TASK ITEM → Once you find the line containing "1. make 8 digits" in the data below, copy it and each following line exactly, up to and including the line containing "less efficient than", and nothing else.

_____

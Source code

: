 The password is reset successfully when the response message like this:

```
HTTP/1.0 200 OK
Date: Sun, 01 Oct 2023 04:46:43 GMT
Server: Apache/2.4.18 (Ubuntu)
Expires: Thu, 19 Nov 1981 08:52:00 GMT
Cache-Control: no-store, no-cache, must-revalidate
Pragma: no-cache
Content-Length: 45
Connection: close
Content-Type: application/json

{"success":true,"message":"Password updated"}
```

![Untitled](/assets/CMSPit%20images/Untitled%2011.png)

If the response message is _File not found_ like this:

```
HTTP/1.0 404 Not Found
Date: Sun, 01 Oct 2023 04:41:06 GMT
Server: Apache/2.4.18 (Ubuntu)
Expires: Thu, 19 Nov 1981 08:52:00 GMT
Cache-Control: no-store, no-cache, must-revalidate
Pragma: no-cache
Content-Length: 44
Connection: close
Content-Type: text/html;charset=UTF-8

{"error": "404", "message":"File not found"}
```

_____

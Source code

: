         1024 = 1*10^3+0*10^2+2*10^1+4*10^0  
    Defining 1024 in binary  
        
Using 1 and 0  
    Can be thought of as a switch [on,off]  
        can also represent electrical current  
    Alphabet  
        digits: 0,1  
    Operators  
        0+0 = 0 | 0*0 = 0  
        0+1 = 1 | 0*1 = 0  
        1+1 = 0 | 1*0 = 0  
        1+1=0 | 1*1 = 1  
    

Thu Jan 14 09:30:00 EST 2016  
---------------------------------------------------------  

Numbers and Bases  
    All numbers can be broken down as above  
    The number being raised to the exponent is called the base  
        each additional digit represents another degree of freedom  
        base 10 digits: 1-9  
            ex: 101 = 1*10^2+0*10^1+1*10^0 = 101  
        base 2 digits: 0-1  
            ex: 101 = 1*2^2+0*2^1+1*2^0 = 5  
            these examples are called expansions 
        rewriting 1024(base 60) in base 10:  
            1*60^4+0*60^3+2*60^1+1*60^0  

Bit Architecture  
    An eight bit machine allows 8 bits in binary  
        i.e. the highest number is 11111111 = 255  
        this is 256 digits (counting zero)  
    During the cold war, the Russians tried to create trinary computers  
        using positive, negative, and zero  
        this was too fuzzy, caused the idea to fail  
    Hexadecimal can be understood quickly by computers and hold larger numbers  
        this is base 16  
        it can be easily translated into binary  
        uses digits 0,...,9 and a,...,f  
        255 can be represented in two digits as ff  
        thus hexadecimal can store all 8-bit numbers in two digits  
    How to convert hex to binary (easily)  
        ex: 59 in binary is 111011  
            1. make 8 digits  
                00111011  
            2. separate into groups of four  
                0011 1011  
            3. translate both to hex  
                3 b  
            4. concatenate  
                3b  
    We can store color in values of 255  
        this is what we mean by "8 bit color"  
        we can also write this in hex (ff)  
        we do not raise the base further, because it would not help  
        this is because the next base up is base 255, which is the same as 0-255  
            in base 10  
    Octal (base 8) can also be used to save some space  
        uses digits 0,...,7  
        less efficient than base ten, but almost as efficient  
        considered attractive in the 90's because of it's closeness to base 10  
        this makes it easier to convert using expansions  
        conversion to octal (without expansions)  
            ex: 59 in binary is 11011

_____

YOUR RESPONSE →
            1. make 8 digits  
                00111011  
            2. separate into groups of four  
                0011 1011  
            3. translate both to hex  
                3 b  
            4. concatenate  
                3b  
    We can store color in values of 255  
        this is what we mean by "8 bit color"  
        we can also write this in hex (ff)  
        we do not raise the base further, because it would not help  
        this is because the next base up is base 255, which is the same as 0-255  
            in base 10  
    Octal (base 8) can also be used to save some space  
        uses digits 0,...,7  
        less efficient than base ten, but almost as efficient  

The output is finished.